◆ What the exercise asks ◆
Leaving pictures aside, set down each line exactly, from the first line of the data to the line with "- Data Validation:**", both included.
:: Data to examine ::
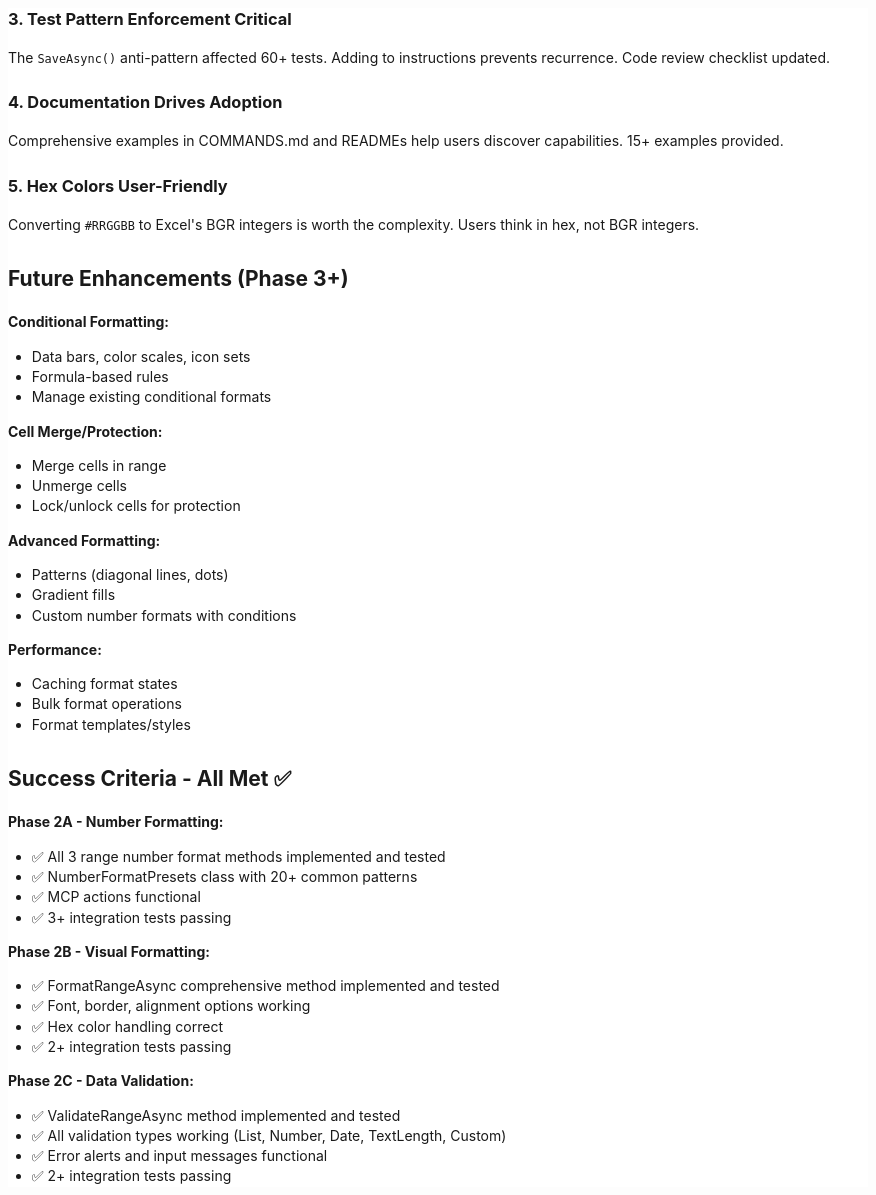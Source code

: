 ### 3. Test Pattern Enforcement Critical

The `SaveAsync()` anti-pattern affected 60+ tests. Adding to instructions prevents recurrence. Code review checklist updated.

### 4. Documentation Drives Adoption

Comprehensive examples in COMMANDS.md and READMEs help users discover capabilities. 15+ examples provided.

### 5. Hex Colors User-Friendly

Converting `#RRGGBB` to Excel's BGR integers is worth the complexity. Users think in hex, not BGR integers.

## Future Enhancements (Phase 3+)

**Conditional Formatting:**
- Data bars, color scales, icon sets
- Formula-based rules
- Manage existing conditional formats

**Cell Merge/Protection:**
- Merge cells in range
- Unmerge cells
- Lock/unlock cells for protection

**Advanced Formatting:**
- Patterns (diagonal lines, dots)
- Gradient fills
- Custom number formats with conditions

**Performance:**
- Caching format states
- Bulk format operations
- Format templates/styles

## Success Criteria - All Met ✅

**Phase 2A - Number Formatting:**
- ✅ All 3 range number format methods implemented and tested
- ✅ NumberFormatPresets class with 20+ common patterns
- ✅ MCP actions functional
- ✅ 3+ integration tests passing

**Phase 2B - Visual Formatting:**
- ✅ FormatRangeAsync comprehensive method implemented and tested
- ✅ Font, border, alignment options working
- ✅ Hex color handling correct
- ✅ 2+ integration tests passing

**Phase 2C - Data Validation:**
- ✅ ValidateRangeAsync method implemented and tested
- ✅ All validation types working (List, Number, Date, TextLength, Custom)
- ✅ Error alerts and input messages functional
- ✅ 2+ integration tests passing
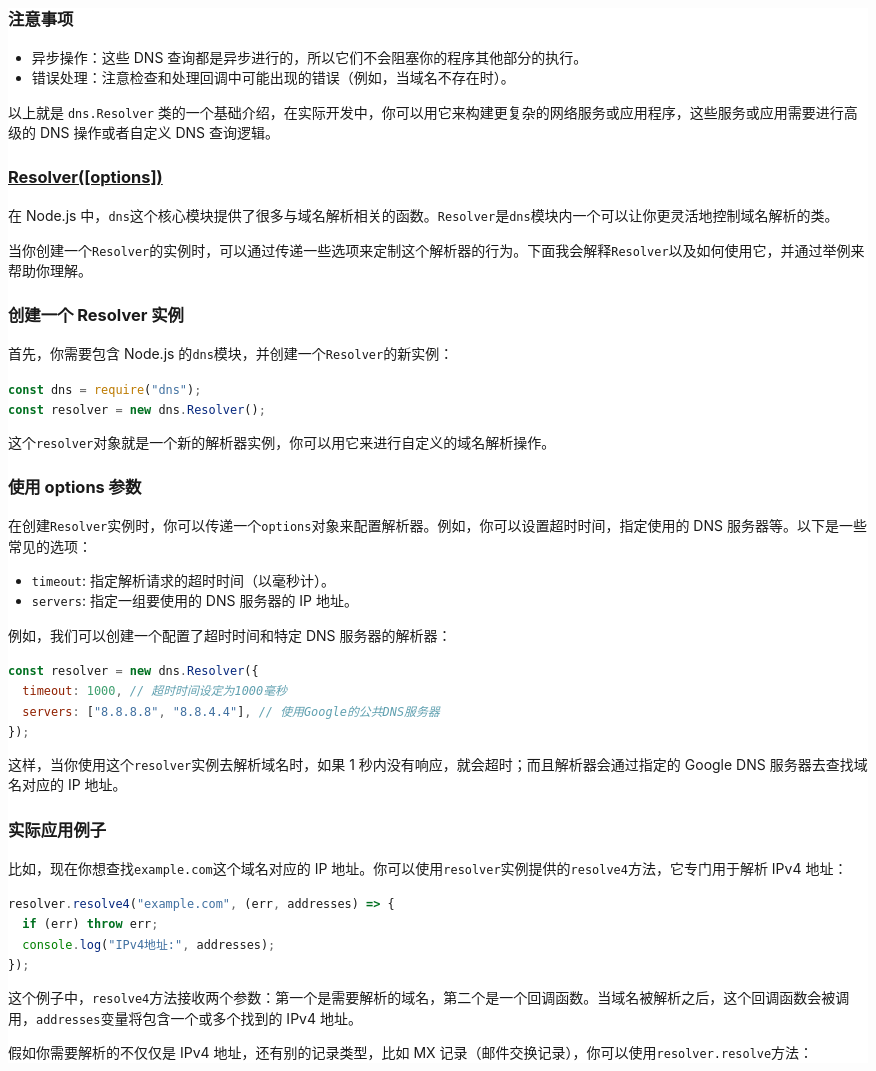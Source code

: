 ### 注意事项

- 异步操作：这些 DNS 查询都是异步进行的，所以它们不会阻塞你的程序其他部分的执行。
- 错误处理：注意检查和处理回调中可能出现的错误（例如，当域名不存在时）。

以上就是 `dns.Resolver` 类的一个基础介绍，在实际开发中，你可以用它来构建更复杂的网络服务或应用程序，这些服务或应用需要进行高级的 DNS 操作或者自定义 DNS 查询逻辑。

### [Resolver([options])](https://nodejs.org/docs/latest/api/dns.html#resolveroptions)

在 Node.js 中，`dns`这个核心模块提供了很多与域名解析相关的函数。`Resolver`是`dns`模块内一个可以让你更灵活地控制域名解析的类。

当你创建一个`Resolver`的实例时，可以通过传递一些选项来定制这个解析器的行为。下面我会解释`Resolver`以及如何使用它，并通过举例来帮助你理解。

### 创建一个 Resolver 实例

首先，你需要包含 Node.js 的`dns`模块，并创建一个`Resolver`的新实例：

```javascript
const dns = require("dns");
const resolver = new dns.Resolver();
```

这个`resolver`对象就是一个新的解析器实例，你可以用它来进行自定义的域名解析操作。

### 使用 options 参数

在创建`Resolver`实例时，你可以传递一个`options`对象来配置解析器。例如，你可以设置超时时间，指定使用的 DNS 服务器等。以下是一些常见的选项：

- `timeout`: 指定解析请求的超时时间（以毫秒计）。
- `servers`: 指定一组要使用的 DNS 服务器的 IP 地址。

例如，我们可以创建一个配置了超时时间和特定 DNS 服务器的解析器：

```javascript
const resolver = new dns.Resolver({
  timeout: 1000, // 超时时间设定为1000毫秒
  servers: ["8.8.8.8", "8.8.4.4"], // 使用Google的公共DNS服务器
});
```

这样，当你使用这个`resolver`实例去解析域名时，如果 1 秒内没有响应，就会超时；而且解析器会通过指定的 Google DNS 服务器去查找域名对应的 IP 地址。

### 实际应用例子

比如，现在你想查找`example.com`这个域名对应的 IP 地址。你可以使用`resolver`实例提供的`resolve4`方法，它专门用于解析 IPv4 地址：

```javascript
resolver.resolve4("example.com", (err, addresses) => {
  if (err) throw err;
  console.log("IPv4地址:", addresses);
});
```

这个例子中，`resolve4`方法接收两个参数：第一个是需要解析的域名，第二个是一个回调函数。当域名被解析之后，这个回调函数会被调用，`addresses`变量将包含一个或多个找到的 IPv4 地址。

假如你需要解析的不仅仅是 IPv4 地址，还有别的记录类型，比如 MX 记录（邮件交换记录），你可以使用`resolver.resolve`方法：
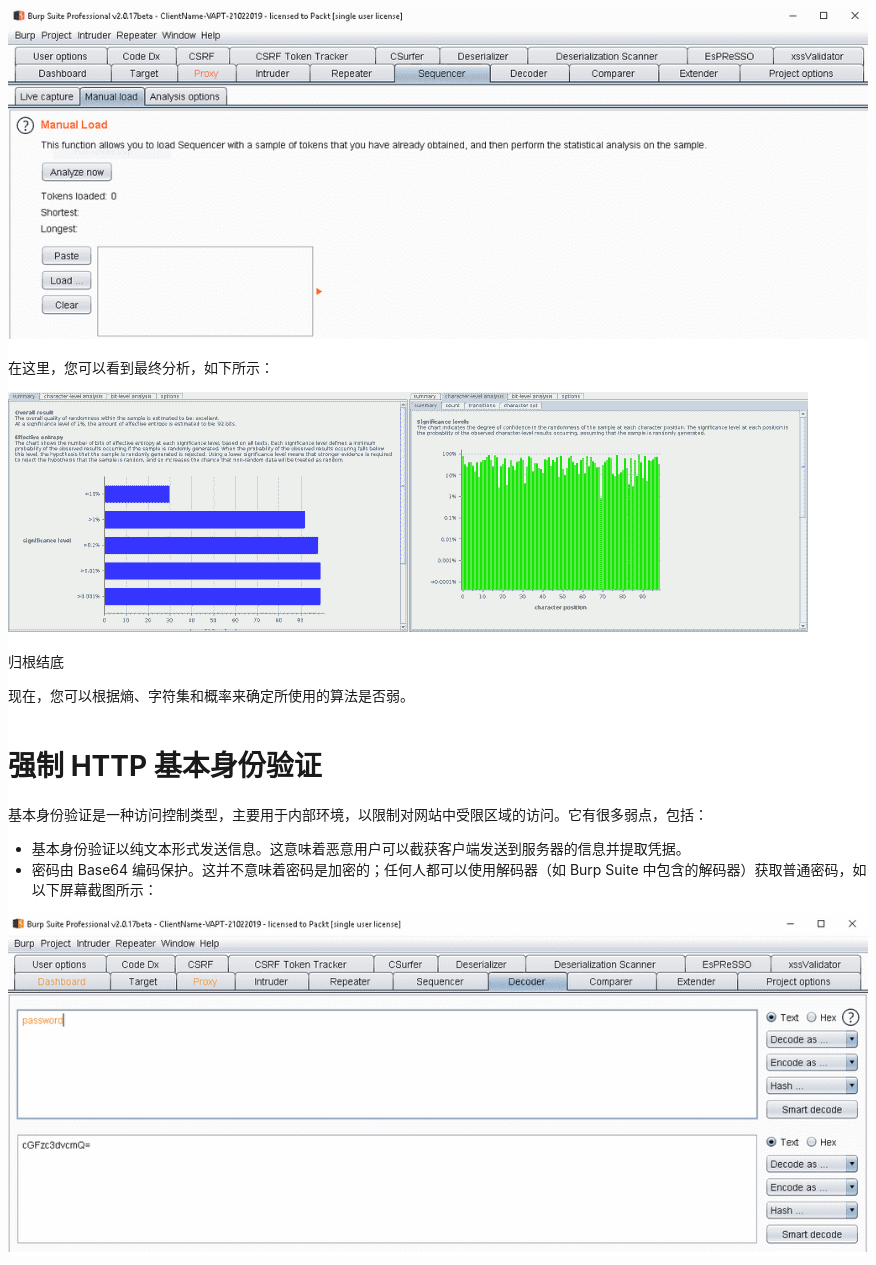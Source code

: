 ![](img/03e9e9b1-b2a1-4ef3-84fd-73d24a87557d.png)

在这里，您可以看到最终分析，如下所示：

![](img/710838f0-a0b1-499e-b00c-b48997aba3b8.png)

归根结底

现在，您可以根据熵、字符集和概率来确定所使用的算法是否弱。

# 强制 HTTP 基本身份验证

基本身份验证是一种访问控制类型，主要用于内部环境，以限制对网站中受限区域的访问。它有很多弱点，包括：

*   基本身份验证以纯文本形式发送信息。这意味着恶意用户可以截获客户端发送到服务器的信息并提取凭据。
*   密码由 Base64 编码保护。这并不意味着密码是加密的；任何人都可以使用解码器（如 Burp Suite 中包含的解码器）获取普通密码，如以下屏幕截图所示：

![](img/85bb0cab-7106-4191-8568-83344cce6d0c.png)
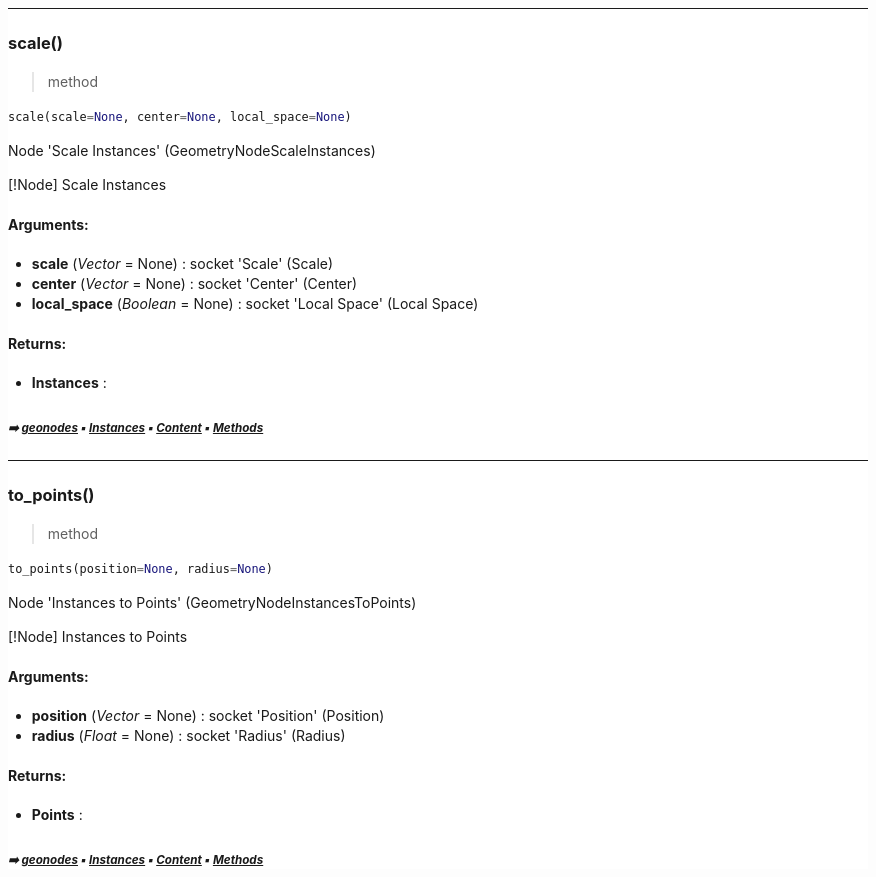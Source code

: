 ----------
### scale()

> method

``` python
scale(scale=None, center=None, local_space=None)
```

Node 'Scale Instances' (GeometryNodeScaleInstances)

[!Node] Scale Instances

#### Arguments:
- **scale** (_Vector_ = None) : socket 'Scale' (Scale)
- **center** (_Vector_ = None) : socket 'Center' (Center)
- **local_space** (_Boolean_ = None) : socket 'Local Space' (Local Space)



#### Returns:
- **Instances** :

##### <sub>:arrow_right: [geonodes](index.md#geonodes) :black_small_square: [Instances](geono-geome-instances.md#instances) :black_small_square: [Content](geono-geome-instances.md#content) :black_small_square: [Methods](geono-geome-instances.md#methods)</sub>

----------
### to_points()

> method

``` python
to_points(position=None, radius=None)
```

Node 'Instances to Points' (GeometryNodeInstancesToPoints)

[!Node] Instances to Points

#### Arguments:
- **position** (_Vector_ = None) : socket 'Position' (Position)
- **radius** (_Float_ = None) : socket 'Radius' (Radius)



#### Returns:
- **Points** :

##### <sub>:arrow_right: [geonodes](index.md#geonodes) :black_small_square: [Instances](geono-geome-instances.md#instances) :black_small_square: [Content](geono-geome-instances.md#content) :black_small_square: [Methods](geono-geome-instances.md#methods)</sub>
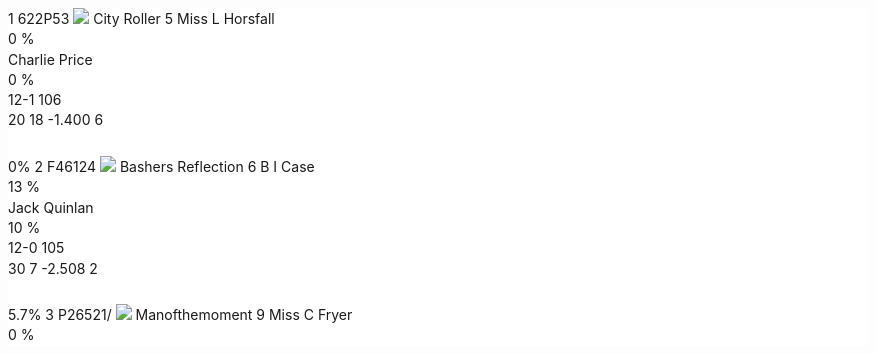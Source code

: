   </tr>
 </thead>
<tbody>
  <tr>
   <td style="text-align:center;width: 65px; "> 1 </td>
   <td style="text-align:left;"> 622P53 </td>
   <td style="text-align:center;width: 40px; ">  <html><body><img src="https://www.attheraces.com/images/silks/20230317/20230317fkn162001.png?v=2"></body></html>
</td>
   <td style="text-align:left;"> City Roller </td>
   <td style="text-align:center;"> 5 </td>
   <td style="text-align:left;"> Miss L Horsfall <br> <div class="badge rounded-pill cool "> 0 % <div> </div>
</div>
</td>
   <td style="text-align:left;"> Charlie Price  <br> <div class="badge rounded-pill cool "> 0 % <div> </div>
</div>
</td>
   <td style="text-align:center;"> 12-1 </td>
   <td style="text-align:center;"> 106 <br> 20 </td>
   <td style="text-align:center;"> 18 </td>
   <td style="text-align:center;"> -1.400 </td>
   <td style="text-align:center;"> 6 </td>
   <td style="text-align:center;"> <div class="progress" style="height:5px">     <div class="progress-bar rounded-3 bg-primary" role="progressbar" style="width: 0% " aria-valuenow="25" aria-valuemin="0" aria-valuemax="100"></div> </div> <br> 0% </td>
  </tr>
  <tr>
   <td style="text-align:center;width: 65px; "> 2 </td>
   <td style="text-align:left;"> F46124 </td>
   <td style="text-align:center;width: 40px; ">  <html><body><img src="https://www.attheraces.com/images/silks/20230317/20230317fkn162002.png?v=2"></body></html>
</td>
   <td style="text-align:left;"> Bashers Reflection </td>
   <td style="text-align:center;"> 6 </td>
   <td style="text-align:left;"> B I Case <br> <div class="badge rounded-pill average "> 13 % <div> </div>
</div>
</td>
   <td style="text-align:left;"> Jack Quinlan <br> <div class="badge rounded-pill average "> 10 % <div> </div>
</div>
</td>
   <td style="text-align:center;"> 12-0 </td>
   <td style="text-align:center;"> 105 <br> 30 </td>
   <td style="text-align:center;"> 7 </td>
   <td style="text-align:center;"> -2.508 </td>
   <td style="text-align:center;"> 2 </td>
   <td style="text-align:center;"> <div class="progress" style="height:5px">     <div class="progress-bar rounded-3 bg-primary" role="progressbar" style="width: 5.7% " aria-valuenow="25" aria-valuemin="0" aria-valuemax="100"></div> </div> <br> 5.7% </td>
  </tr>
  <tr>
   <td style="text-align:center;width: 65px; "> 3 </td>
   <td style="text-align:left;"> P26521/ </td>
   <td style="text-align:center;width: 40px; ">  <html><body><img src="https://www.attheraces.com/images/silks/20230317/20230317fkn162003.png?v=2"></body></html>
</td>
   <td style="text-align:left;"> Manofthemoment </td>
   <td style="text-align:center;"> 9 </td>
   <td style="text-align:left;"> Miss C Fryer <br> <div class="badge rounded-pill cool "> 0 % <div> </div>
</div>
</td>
:::
◆ Answer for the task ◆
Source code

: ### 3. Test Pattern Enforcement Critical

The `SaveAsync()` anti-pattern affected 60+ tests. Adding to instructions prevents recurrence. Code review checklist updated.

### 4. Documentation Drives Adoption

Comprehensive examples in COMMANDS.md and READMEs help users discover capabilities. 15+ examples provided.

### 5. Hex Colors User-Friendly

Converting `#RRGGBB` to Excel's BGR integers is worth the complexity. Users think in hex, not BGR integers.

## Future Enhancements (Phase 3+)

**Conditional Formatting:**
- Data bars, color scales, icon sets
- Formula-based rules
- Manage existing conditional formats

**Cell Merge/Protection:**
- Merge cells in range
- Unmerge cells
- Lock/unlock cells for protection

**Advanced Formatting:**
- Patterns (diagonal lines, dots)
- Gradient fills
- Custom number formats with conditions

**Performance:**
- Caching format states
- Bulk format operations
- Format templates/styles

## Success Criteria - All Met ✅

**Phase 2A - Number Formatting:**
- ✅ All 3 range number format methods implemented and tested
- ✅ NumberFormatPresets class with 20+ common patterns
- ✅ MCP actions functional
- ✅ 3+ integration tests passing

**Phase 2B - Visual Formatting:**
- ✅ FormatRangeAsync comprehensive method implemented and tested
- ✅ Font, border, alignment options working
- ✅ Hex color handling correct
- ✅ 2+ integration tests passing

**Phase 2C - Data Validation:**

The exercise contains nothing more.